▸ **Provided records**:

[Start of section]

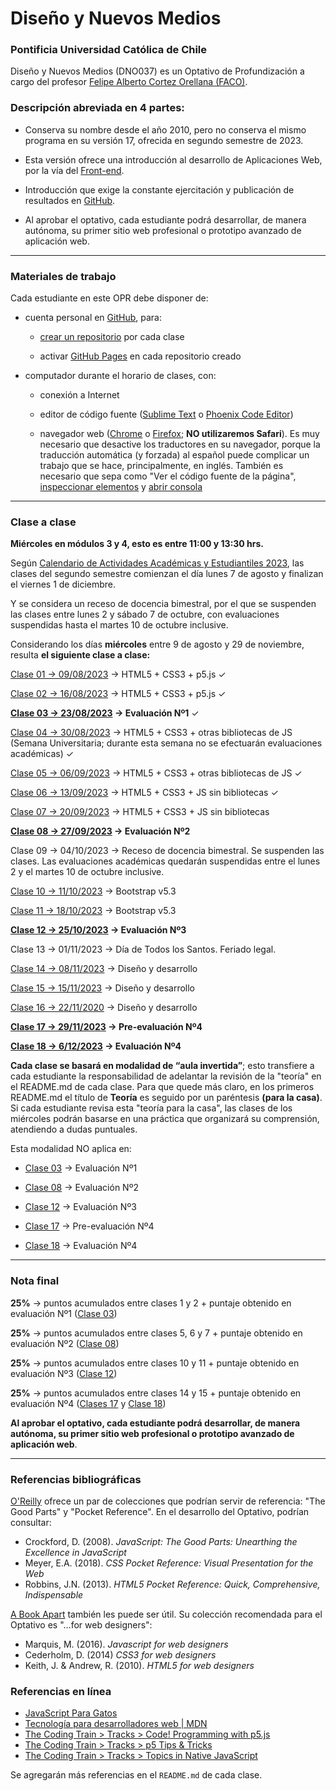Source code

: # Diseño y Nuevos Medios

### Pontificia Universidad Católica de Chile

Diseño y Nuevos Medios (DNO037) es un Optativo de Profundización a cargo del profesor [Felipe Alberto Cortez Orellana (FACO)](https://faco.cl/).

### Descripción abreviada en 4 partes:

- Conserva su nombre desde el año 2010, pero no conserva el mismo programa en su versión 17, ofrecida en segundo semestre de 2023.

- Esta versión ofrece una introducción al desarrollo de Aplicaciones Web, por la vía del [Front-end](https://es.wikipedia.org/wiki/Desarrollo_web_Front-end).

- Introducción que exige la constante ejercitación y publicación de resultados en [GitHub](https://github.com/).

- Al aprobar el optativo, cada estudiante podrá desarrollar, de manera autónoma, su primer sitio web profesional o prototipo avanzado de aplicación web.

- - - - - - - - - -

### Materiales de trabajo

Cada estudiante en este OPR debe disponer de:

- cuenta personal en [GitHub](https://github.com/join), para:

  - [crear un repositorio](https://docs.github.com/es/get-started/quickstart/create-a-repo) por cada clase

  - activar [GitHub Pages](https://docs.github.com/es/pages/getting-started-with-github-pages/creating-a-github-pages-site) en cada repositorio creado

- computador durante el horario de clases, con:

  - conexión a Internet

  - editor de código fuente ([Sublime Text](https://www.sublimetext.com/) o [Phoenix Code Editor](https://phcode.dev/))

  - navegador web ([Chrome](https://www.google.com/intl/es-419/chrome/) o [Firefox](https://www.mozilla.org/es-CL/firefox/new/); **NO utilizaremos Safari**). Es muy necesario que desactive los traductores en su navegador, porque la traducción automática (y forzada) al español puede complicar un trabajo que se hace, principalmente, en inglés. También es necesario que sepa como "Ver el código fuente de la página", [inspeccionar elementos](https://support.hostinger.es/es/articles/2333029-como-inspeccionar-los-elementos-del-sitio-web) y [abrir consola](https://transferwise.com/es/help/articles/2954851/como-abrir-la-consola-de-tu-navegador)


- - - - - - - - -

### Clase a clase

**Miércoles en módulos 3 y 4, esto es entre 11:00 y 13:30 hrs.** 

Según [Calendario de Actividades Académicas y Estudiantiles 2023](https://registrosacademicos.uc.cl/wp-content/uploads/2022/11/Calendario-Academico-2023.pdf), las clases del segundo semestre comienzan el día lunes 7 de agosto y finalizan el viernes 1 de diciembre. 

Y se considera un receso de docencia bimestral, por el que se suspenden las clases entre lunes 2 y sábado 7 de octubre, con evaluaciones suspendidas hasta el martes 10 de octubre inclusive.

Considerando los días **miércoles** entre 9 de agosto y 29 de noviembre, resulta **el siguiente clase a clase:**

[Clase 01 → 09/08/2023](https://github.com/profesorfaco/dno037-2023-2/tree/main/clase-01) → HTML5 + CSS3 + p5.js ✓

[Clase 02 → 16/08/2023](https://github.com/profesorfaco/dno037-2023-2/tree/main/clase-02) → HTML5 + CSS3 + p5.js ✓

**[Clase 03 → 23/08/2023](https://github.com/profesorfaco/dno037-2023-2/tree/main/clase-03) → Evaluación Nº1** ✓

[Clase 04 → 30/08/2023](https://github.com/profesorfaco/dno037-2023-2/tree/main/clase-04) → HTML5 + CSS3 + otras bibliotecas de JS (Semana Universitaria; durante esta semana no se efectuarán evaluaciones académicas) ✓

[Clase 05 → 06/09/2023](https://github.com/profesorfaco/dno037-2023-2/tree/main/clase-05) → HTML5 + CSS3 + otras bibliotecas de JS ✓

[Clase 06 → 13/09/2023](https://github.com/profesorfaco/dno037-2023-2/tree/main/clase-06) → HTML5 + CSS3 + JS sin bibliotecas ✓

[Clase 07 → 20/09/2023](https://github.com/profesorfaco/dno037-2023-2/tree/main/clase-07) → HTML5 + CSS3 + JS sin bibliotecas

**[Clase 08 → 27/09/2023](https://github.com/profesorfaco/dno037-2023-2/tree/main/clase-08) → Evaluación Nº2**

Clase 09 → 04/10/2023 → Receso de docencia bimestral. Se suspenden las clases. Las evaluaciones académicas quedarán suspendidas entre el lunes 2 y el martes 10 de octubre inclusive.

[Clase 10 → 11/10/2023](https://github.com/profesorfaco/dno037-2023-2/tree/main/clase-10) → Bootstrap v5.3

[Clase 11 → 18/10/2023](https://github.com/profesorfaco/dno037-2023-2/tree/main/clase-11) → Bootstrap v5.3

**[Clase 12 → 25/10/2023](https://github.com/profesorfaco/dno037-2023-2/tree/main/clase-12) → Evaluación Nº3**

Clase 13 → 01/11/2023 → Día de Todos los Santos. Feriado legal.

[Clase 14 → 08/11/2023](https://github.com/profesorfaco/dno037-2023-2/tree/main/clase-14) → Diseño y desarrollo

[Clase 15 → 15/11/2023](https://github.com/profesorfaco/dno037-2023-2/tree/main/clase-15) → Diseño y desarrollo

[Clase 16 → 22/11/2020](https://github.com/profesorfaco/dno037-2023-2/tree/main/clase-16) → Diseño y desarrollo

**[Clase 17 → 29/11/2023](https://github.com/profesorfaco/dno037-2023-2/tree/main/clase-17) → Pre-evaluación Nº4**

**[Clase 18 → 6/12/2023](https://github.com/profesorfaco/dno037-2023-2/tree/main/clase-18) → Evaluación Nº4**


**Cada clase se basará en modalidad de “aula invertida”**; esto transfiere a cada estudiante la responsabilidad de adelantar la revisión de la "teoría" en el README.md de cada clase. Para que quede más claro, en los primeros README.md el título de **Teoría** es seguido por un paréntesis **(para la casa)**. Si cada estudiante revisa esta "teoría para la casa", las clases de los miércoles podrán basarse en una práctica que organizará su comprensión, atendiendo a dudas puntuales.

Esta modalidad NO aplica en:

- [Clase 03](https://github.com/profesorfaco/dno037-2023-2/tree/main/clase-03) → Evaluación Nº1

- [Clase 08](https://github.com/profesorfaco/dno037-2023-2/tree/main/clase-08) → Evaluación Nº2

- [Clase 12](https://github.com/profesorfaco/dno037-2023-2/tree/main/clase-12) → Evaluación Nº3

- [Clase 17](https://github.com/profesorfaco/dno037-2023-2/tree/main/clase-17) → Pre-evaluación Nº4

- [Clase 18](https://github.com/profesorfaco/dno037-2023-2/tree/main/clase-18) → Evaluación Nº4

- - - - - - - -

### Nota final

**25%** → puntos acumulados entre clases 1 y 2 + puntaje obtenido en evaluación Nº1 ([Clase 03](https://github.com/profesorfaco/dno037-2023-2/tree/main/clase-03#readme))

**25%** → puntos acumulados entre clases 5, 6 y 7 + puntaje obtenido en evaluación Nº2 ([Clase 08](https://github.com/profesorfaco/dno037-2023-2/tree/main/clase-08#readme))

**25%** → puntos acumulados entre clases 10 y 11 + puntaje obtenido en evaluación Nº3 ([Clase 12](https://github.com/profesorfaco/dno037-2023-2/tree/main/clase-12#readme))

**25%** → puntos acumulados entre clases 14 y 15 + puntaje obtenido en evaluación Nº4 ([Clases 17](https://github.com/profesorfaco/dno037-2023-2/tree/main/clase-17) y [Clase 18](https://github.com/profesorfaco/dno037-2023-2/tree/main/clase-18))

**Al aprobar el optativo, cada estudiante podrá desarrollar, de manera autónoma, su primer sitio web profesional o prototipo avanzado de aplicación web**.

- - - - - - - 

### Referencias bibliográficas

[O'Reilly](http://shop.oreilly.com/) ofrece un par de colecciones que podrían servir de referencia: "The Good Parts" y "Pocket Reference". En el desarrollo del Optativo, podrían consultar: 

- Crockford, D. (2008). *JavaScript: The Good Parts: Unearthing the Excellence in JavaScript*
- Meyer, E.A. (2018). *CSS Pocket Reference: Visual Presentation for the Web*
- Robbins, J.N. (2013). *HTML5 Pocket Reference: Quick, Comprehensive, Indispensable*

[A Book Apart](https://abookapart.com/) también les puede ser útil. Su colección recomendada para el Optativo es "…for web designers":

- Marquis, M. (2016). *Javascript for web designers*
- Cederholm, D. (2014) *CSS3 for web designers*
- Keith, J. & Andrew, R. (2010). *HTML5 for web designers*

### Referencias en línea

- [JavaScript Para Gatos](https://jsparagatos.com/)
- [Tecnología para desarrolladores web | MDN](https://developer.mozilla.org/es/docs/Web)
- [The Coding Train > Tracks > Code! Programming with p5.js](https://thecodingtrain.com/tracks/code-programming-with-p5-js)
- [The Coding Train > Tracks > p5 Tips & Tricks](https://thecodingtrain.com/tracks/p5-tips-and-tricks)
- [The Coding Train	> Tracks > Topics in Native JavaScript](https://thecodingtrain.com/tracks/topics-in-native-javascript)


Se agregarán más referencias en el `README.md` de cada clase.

[End of section]

▸ **Your goal**: Include the first line of the records, the line containing "- editor de", and every line between them, repeated exactly. Skip the pictures.

▸ **Written answer**:
Source code

: # Diseño y Nuevos Medios

### Pontificia Universidad Católica de Chile

Diseño y Nuevos Medios (DNO037) es un Optativo de Profundización a cargo del profesor [Felipe Alberto Cortez Orellana (FACO)](https://faco.cl/).

### Descripción abreviada en 4 partes:

- Conserva su nombre desde el año 2010, pero no conserva el mismo programa en su versión 17, ofrecida en segundo semestre de 2023.

- Esta versión ofrece una introducción al desarrollo de Aplicaciones Web, por la vía del [Front-end](https://es.wikipedia.org/wiki/Desarrollo_web_Front-end).

- Introducción que exige la constante ejercitación y publicación de resultados en [GitHub](https://github.com/).

- Al aprobar el optativo, cada estudiante podrá desarrollar, de manera autónoma, su primer sitio web profesional o prototipo avanzado de aplicación web.

- - - - - - - - - -

### Materiales de trabajo

Cada estudiante en este OPR debe disponer de:

- cuenta personal en [GitHub](https://github.com/join), para:

  - [crear un repositorio](https://docs.github.com/es/get-started/quickstart/create-a-repo) por cada clase

  - activar [GitHub Pages](https://docs.github.com/es/pages/getting-started-with-github-pages/creating-a-github-pages-site) en cada repositorio creado

- computador durante el horario de clases, con:

  - conexión a Internet

  - editor de código fuente ([Sublime Text](https://www.sublimetext.com/) o [Phoenix Code Editor](https://phcode.dev/))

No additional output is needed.